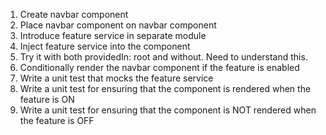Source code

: 1. Create navbar component
2. Place navbar component on navbar component
3. Introduce feature service in separate module
4. Inject feature service into the component
5. Try it with both providedIn: root and without. Need to understand this.
6. Conditionally render the navbar component if the feature is enabled
7. Write a unit test that mocks the feature service
8. Write a unit test for ensuring that the component is rendered when the feature is ON
9. Write a unit test for ensuring that the component is NOT rendered when the feature is OFF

Activity ▸ Using the records above, find and show each line with the string "test".

Written response ▸
7. Write a unit test that mocks the feature service
8. Write a unit test for ensuring that the component is rendered when the feature is ON
9. Write a unit test for ensuring that the component is NOT rendered when the feature is OFF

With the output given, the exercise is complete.